▶ Dataset extract

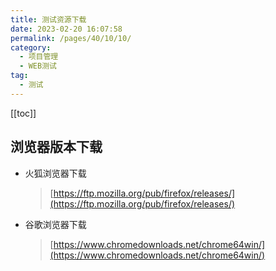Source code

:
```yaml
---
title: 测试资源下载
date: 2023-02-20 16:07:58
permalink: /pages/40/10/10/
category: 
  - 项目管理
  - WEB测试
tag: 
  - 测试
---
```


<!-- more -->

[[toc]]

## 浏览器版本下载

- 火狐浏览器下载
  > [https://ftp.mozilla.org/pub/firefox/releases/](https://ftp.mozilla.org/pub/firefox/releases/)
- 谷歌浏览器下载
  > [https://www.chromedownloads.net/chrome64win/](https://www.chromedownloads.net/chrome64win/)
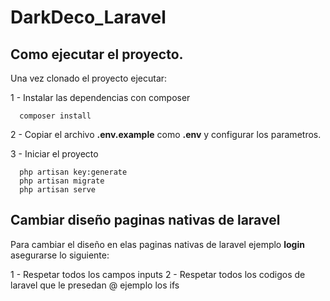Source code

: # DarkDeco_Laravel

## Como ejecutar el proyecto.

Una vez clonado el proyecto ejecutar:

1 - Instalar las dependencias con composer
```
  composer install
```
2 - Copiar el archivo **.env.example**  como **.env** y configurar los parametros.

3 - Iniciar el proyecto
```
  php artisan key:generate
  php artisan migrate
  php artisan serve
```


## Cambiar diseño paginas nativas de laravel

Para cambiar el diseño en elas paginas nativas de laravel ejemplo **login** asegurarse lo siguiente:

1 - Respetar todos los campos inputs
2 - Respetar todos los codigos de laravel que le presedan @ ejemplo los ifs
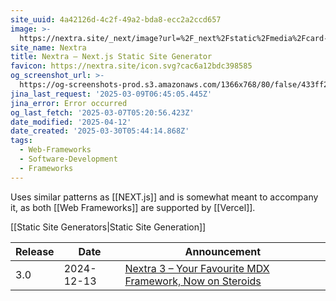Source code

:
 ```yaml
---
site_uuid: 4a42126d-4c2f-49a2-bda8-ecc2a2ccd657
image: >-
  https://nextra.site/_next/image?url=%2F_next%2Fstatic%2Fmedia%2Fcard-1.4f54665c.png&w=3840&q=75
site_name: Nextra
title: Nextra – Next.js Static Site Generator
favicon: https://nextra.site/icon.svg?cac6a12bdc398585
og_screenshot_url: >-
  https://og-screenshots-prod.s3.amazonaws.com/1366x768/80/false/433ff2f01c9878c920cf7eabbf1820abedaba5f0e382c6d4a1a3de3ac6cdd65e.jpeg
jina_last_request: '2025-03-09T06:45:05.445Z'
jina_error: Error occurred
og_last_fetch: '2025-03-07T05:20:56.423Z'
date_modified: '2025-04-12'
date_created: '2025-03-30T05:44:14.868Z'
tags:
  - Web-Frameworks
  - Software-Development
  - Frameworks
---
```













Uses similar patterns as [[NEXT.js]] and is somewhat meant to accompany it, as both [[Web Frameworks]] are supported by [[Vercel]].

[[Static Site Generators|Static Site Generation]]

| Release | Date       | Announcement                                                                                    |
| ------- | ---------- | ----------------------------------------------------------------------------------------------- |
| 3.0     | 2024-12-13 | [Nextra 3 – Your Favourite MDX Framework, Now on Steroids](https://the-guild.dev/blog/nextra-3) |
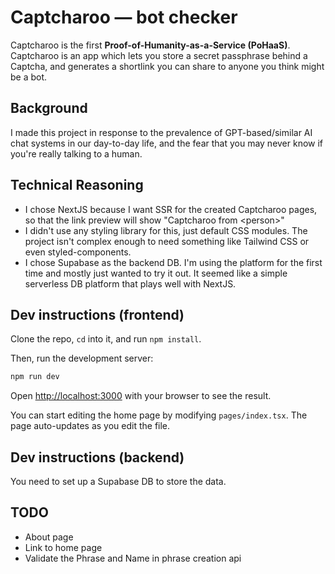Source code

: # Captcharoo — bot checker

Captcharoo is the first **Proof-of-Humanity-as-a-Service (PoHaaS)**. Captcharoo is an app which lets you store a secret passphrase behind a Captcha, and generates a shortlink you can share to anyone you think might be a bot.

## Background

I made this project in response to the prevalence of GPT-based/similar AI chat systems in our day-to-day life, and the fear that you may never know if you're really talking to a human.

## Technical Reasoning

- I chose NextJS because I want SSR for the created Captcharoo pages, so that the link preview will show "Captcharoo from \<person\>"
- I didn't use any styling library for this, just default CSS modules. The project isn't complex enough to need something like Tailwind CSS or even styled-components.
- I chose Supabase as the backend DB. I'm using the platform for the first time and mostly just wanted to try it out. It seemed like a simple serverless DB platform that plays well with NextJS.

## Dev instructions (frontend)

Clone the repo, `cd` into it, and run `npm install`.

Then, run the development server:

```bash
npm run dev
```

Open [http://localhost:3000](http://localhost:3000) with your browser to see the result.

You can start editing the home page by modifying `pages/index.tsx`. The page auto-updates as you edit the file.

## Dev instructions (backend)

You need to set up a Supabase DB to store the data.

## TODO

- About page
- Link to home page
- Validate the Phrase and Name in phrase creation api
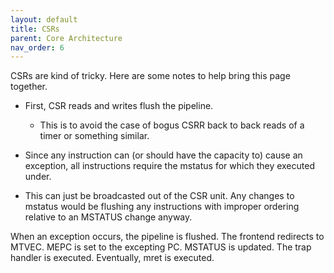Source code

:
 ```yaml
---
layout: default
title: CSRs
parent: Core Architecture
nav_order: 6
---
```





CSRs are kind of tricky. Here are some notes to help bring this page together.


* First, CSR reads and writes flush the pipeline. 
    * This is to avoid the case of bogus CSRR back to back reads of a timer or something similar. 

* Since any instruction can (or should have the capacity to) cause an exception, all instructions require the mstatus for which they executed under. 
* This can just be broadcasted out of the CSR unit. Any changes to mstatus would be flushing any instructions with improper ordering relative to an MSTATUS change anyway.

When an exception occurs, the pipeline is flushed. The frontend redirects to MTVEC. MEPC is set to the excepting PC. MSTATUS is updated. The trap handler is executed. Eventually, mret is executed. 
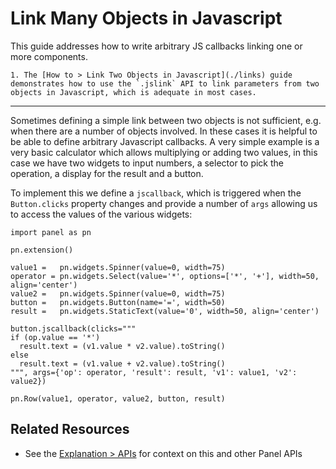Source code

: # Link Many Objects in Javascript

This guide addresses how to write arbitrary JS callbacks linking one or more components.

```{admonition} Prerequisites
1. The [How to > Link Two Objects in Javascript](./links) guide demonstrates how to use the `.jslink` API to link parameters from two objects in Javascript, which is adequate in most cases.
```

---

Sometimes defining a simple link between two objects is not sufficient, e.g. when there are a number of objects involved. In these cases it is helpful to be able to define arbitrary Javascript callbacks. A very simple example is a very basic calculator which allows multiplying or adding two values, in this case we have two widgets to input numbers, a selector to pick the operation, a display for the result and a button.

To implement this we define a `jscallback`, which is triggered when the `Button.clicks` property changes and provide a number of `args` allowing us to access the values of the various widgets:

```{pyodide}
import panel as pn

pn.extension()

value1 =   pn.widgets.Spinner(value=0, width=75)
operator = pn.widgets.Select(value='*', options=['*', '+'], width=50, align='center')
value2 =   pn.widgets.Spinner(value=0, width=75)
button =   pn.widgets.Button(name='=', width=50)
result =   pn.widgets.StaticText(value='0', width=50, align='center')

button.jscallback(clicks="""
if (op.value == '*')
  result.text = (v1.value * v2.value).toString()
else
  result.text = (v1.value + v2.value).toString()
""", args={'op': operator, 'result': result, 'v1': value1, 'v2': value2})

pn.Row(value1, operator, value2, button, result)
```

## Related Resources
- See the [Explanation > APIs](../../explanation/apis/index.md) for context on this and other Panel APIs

---

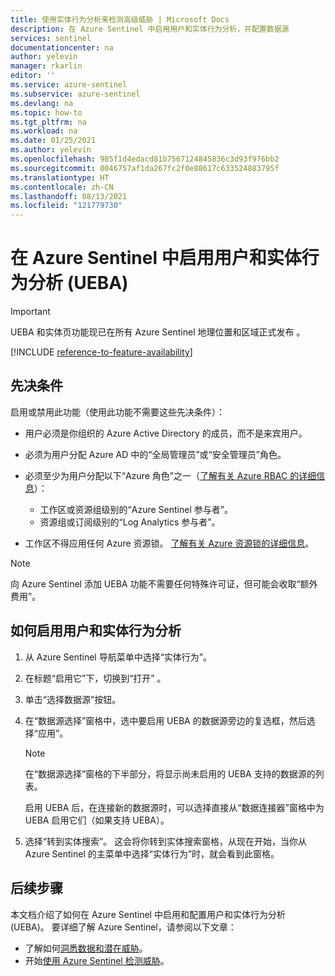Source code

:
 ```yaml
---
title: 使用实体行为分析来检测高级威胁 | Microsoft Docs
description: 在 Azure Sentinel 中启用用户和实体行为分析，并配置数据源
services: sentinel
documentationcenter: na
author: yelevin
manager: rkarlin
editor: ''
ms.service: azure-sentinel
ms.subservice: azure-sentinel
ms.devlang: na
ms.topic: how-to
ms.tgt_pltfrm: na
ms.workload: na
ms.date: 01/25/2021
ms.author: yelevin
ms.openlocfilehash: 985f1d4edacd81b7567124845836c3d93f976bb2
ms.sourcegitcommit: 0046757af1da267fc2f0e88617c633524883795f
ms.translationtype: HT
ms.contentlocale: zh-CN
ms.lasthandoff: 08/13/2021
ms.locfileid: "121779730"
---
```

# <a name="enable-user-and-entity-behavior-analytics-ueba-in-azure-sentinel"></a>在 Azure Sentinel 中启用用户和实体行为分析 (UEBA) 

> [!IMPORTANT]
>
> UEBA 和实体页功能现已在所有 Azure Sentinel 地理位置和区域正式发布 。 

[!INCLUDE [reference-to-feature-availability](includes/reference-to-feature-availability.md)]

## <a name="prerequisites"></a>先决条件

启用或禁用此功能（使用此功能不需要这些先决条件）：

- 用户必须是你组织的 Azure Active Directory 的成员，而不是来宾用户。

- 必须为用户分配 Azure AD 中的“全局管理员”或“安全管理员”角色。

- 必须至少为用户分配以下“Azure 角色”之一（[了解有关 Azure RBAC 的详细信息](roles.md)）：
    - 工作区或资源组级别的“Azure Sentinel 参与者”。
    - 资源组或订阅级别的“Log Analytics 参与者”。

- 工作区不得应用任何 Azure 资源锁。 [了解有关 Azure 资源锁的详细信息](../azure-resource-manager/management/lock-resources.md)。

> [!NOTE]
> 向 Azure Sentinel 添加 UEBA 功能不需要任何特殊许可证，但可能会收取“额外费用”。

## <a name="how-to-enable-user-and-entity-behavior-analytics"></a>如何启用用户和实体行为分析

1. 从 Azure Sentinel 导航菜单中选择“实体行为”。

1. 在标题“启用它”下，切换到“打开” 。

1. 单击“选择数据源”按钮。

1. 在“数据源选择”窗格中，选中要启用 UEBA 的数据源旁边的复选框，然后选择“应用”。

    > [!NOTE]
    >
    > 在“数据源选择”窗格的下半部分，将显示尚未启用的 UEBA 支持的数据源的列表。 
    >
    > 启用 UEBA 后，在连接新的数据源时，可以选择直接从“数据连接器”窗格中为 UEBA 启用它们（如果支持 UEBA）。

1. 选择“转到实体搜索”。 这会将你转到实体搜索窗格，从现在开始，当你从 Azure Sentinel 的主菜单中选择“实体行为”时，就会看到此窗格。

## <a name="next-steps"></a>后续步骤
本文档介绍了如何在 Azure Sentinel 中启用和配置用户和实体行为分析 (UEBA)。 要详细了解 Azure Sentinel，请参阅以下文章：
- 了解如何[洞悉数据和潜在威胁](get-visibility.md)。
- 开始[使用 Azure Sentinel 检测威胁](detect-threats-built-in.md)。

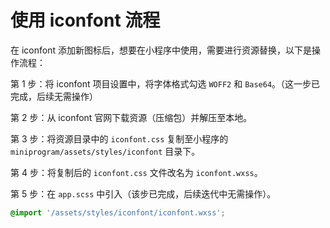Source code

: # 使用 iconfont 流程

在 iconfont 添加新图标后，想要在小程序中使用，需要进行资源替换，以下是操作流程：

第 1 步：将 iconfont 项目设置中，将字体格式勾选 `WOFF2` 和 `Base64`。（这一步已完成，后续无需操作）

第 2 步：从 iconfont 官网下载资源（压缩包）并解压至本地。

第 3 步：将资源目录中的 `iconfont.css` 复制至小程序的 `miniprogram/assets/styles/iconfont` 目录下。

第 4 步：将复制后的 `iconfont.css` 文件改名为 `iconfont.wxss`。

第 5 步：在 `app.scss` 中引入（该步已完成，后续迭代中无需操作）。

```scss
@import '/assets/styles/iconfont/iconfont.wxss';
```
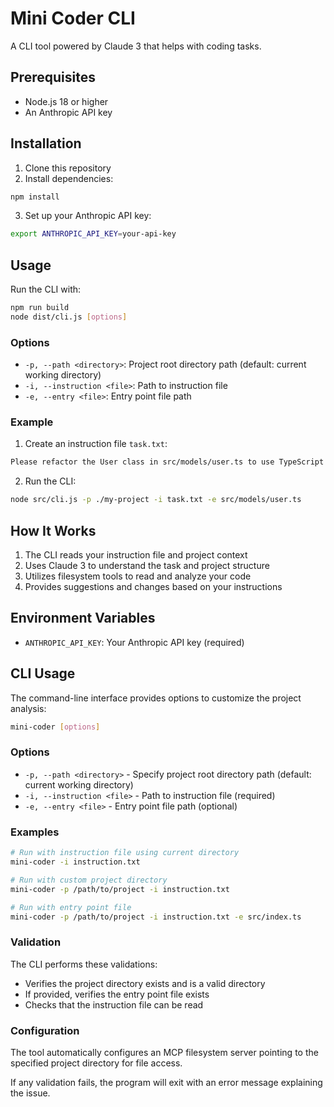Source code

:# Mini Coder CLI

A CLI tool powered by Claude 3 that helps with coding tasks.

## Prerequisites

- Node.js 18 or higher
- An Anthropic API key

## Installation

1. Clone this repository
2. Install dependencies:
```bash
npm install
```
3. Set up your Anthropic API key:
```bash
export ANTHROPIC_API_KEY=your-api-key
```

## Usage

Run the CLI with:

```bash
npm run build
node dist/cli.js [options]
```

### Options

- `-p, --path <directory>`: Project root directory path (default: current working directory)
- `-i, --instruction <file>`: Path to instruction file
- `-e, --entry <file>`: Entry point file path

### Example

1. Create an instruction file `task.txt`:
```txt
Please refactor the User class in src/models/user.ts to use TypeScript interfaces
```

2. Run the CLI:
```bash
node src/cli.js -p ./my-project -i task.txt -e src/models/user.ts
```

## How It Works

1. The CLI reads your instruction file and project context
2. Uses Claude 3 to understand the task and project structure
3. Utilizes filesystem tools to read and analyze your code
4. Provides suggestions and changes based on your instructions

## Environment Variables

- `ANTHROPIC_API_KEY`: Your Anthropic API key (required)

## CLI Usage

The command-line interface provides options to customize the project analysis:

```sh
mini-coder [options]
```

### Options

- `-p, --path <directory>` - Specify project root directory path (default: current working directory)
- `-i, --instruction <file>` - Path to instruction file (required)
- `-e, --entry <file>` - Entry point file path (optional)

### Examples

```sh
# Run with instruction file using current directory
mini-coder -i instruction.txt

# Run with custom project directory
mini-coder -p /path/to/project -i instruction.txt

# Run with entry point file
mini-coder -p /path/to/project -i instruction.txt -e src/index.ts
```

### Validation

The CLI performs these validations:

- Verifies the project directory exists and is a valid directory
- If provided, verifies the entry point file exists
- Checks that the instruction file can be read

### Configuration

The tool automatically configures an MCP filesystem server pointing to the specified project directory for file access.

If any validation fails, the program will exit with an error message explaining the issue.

▶ Problem to solve
Your answer should consist of the lines above between those holding "Sentinel 中启用用户和实体行为分析 (UEBA)" and "第 1 步：将 iconfont", inclusive, reproduced word for word and without pictures.

▶ Task result
# <a name="enable-user-and-entity-behavior-analytics-ueba-in-azure-sentinel"></a>在 Azure Sentinel 中启用用户和实体行为分析 (UEBA) 

> [!IMPORTANT]
>
> UEBA 和实体页功能现已在所有 Azure Sentinel 地理位置和区域正式发布 。 

[!INCLUDE [reference-to-feature-availability](includes/reference-to-feature-availability.md)]

## <a name="prerequisites"></a>先决条件

启用或禁用此功能（使用此功能不需要这些先决条件）：

- 用户必须是你组织的 Azure Active Directory 的成员，而不是来宾用户。

- 必须为用户分配 Azure AD 中的“全局管理员”或“安全管理员”角色。

- 必须至少为用户分配以下“Azure 角色”之一（[了解有关 Azure RBAC 的详细信息](roles.md)）：
    - 工作区或资源组级别的“Azure Sentinel 参与者”。
    - 资源组或订阅级别的“Log Analytics 参与者”。

- 工作区不得应用任何 Azure 资源锁。 [了解有关 Azure 资源锁的详细信息](../azure-resource-manager/management/lock-resources.md)。

> [!NOTE]
> 向 Azure Sentinel 添加 UEBA 功能不需要任何特殊许可证，但可能会收取“额外费用”。

## <a name="how-to-enable-user-and-entity-behavior-analytics"></a>如何启用用户和实体行为分析

1. 从 Azure Sentinel 导航菜单中选择“实体行为”。

1. 在标题“启用它”下，切换到“打开” 。

1. 单击“选择数据源”按钮。

1. 在“数据源选择”窗格中，选中要启用 UEBA 的数据源旁边的复选框，然后选择“应用”。

    > [!NOTE]
    >
    > 在“数据源选择”窗格的下半部分，将显示尚未启用的 UEBA 支持的数据源的列表。 
    >
    > 启用 UEBA 后，在连接新的数据源时，可以选择直接从“数据连接器”窗格中为 UEBA 启用它们（如果支持 UEBA）。

1. 选择“转到实体搜索”。 这会将你转到实体搜索窗格，从现在开始，当你从 Azure Sentinel 的主菜单中选择“实体行为”时，就会看到此窗格。

## <a name="next-steps"></a>后续步骤
本文档介绍了如何在 Azure Sentinel 中启用和配置用户和实体行为分析 (UEBA)。 要详细了解 Azure Sentinel，请参阅以下文章：
- 了解如何[洞悉数据和潜在威胁](get-visibility.md)。
- 开始[使用 Azure Sentinel 检测威胁](detect-threats-built-in.md)。

Source code

: # 使用 iconfont 流程

在 iconfont 添加新图标后，想要在小程序中使用，需要进行资源替换，以下是操作流程：

第 1 步：将 iconfont 项目设置中，将字体格式勾选 `WOFF2` 和 `Base64`。（这一步已完成，后续无需操作）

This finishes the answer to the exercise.